> **TO DO**: What is the count of lines below that include "width"? Reply with nothing else.

[Records from a collection]
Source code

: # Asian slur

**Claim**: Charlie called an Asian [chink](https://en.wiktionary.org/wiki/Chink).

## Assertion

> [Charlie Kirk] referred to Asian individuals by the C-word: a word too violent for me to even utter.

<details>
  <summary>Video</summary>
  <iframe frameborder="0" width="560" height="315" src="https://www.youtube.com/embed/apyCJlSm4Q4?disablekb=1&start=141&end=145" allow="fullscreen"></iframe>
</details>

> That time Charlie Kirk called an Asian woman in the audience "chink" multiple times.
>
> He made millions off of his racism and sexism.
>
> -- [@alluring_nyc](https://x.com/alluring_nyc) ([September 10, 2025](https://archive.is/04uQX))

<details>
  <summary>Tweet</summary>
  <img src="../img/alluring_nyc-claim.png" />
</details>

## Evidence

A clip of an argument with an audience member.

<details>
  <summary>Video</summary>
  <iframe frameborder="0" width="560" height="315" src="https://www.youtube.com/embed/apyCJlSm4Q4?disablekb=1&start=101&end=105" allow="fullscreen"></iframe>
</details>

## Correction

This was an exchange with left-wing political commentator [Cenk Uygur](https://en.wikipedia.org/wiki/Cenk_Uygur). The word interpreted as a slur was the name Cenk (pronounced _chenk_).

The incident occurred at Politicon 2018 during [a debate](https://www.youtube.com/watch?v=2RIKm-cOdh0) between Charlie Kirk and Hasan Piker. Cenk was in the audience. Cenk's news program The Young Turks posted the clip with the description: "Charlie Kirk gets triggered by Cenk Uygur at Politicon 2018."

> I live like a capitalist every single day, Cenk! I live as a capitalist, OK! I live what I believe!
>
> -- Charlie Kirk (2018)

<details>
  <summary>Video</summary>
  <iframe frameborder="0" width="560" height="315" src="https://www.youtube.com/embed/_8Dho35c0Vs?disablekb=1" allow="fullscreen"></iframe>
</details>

> **RESPONSE AREA**: 3